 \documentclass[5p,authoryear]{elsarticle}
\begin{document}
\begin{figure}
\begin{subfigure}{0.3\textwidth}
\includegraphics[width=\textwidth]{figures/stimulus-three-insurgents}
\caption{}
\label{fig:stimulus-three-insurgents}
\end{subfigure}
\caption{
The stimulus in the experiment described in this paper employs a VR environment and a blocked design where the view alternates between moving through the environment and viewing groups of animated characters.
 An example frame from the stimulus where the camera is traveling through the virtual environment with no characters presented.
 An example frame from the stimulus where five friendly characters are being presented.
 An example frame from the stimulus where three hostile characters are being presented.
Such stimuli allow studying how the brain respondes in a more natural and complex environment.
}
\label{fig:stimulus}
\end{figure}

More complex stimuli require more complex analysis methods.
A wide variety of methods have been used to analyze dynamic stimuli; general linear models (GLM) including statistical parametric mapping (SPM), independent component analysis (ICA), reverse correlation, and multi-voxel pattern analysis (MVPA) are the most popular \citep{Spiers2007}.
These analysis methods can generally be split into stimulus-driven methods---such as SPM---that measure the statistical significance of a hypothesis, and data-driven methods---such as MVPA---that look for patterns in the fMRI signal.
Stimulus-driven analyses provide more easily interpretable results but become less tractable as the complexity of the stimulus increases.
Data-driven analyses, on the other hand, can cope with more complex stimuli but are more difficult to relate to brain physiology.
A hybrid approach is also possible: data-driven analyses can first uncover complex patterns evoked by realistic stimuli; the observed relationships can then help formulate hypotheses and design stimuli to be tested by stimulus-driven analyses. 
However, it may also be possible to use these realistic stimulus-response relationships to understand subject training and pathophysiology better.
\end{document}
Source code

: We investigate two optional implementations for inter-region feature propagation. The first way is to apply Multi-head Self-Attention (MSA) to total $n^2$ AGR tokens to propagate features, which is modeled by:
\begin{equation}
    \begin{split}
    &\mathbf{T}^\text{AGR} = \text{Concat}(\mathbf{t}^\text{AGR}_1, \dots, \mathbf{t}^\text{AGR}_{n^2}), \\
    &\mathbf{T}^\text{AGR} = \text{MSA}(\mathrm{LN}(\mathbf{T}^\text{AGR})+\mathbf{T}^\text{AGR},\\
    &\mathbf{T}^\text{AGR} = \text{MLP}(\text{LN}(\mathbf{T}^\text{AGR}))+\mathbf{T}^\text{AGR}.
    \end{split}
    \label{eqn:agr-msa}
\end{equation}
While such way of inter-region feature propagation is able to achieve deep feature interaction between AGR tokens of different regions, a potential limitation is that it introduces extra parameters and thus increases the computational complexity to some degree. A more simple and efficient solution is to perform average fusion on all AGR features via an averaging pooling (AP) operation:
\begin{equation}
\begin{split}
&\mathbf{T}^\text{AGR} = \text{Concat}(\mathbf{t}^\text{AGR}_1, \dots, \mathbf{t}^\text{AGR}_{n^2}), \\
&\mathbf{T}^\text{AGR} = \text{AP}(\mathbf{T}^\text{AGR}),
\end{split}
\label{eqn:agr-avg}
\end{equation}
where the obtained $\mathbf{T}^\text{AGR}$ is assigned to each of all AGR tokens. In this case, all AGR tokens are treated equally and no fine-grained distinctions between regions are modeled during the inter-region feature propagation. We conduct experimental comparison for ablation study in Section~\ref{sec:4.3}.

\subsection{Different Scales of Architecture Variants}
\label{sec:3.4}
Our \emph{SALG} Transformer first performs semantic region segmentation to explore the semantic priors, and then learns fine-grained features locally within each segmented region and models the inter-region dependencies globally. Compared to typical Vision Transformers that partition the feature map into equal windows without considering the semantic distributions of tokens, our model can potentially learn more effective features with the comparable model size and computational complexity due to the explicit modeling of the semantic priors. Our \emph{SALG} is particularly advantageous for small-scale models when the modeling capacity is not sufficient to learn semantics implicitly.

- WHAT THE EXERCISE ASKS:
State how many lines in the material include the string "textwidth". Nothing other than the number is wanted.

- RESPONSE BOX:
2